--- START ---

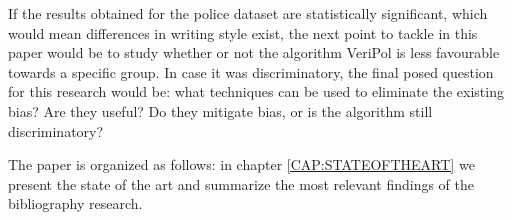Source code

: If the results obtained for the police dataset are statistically significant, which would mean differences in writing style exist, the next point to tackle in this paper would be to study whether or not the algorithm VeriPol is less favourable towards a specific group. In case it was discriminatory, the final posed question for this research would be: what techniques can be used to eliminate the existing bias? Are they useful? Do they mitigate bias, or is the algorithm still discriminatory?

The paper is organized as follows: in chapter \ref{CAP:STATEOFTHEART} we present the state of the art and summarize the most relevant findings of the bibliography research. 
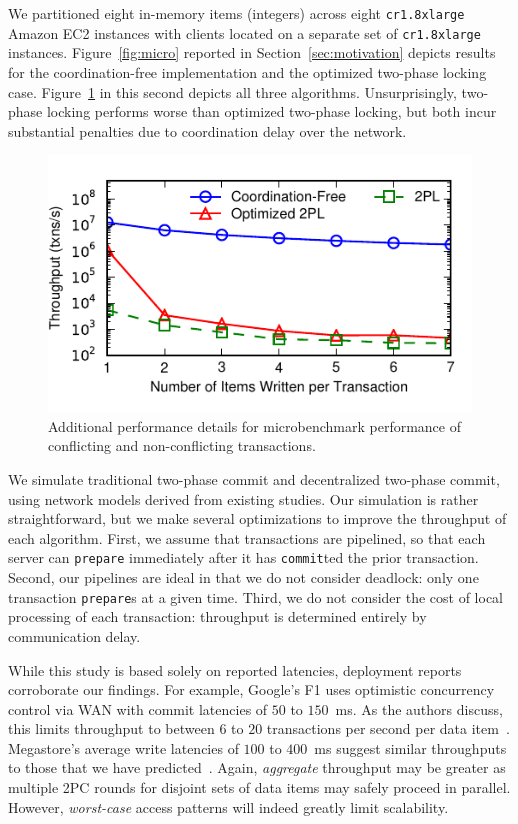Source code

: We partitioned eight in-memory items (integers) across eight \texttt{cr1.8xlarge} Amazon EC2 instances with clients located on a separate set of \texttt{cr1.8xlarge} instances. Figure~\ref{fig:micro} reported in Section~\ref{sec:motivation} depicts results for the coordination-free implementation and the optimized two-phase locking case. Figure~\ref{fig:micro-all} in this second depicts all three algorithms. Unsurprisingly, two-phase locking performs worse than optimized two-phase locking, but both incur substantial penalties due to coordination delay over the network.

\begin{figure}
\includegraphics[width=\columnwidth]{figs/micro_thru_all.pdf}
\caption{Additional performance details for microbenchmark performance of conflicting and non-conflicting
  transactions.}
\label{fig:micro-all}
\end{figure}

 We simulate traditional two-phase commit and decentralized two-phase commit, using network models derived from existing studies. Our simulation is rather straightforward, but we make several optimizations to improve the throughput of each algorithm. First, we assume that transactions are pipelined, so that each server can \texttt{prepare} immediately after it has \texttt{commit}ted the prior transaction. Second, our pipelines are ideal in that we do not consider deadlock: only one transaction \texttt{prepare}s at a given time. Third, we do not consider the cost of local processing of each transaction: throughput is determined entirely by communication delay.

While this study is based solely on reported latencies, deployment
reports corroborate our findings. For example, Google's F1 uses
optimistic concurrency control via WAN with commit latencies of $50$
to $150$~ms. As the authors discuss, this limits throughput to between
$6$ to $20$ transactions per second per data
item~\cite{f1}. Megastore's average write latencies of $100$ to
$400$~ms suggest similar throughputs to those that we have
predicted~\cite{megastore}. Again, \textit{aggregate} throughput may
be greater as multiple 2PC rounds for disjoint sets of data items may
safely proceed in parallel. However, \textit{worst-case} access
patterns will indeed greatly limit scalability.

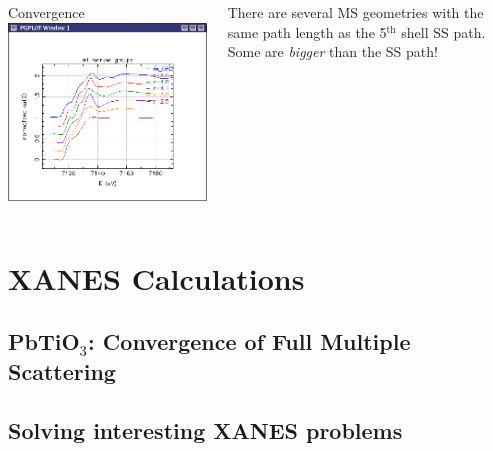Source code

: \documentclass[10pt, xcolor=x11names, compress]{beamer}
\newcommand{\pto}{PbTiO$_3$}
\begin{document}
\begin{frame}
  \medskip
  
  \begin{columns}
    \begin{column}{0.4\linewidth}
      \begin{block}{Convergence}
        \includegraphics[width=\linewidth]{images/xanes_convergence}
      \end{block}
    \end{column}
    \begin{column}{0.6\linewidth}
      There are several MS geometries with the same path length as the
      5$^{\mathrm{th}}$ shell SS path.  Some are \emph{bigger} than
      the SS path!
    \end{column}
  \end{columns}
\end{frame}


\section[XANES]{XANES Calculations}
\subsection[Convergence of XANES]{\pto: Convergence of Full Multiple Scattering}


\subsection[Interesting XANES Problems]{Solving interesting XANES problems}

\end{document}
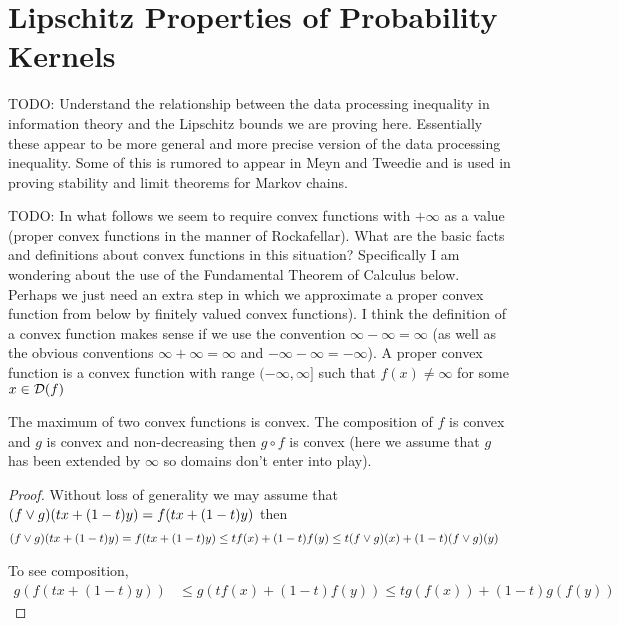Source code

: \section{Lipschitz Properties of Probability Kernels}

TODO: Understand the relationship between the data processing inequality in information theory and the Lipschitz bounds we are proving here.  Essentially these appear to be more general and more precise version of the data processing inequality.  Some of this is rumored to appear in Meyn and Tweedie and is used in proving stability and limit theorems for Markov chains.

TODO: In what follows we seem to require convex functions with
$+\infty$ as a value (proper convex functions in the manner of
Rockafellar).  What are the basic facts and definitions about convex
functions in this situation?  Specifically I am wondering about the
use of the Fundamental Theorem of Calculus below.  Perhaps we just
need an extra step in which we approximate a proper convex function
from below by finitely valued convex functions).  I think the
definition of a convex function makes sense if we use the convention
$\infty - \infty = \infty$ (as well as the obvious conventions $\infty + \infty = \infty$ and $-\infty - \infty = -\infty$).  A proper convex function is a convex function with range $(-\infty, \infty]$ such that $f(x) \neq \infty$ for some $x \in \mathcal{D}(f)$

\begin{prop}The maximum of two convex functions is convex.  The composition of $f$ is convex and $g$ is convex and non-decreasing then $g \circ f$ is convex (here we assume that $g$ has been extended by $\infty$ so domains don't enter into play).
\end{prop}
\begin{proof}
Without loss of generality we may assume that $(f \vee g)(tx + (1-t) y) = f(tx + (1-t) y)$ then
\begin{align*}
(f \vee g)(tx + (1-t) y) &= f(tx + (1-t) y) \leq t f(x) + (1-t) f(y) \leq  t (f \vee g)(x) + (1-t) (f \vee g)(y) 
\end{align*}

To see composition,
\begin{align*}
g(f(tx + (1-t) y)) &\leq g(tf(x) + (1-t) f(y)) \leq t g(f(x)) + (1-t) g(f(y)) 
\end{align*}
\end{proof}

--- END ---

_TASK_
Quote the data above exactly from the line with "reports corroborate our" to the line with "Properties of Probability", both ends counted, and nothing else. Pictures don't go in.

_OUTPUT FOR THIS EXERCISE_
reports corroborate our findings. For example, Google's F1 uses
optimistic concurrency control via WAN with commit latencies of $50$
to $150$~ms. As the authors discuss, this limits throughput to between
$6$ to $20$ transactions per second per data
item~\cite{f1}. Megastore's average write latencies of $100$ to
$400$~ms suggest similar throughputs to those that we have
predicted~\cite{megastore}. Again, \textit{aggregate} throughput may
be greater as multiple 2PC rounds for disjoint sets of data items may
safely proceed in parallel. However, \textit{worst-case} access
patterns will indeed greatly limit scalability.

Source code

: \documentclass[10pt, xcolor=x11names, compress]{beamer}
\newcommand{\pto}{PbTiO$_3$}
\begin{document}
\begin{frame}
  \medskip
  
  \begin{columns}
    \begin{column}{0.4\linewidth}
      \begin{block}{Convergence}
        \includegraphics[width=\linewidth]{images/xanes_convergence}
      \end{block}
    \end{column}
    \begin{column}{0.6\linewidth}
      There are several MS geometries with the same path length as the
      5$^{\mathrm{th}}$ shell SS path.  Some are \emph{bigger} than
      the SS path!
    \end{column}
  \end{columns}
\end{frame}


\section[XANES]{XANES Calculations}
\subsection[Convergence of XANES]{\pto: Convergence of Full Multiple Scattering}


\subsection[Interesting XANES Problems]{Solving interesting XANES problems}

\end{document}
Source code

: \section{Lipschitz Properties of Probability Kernels}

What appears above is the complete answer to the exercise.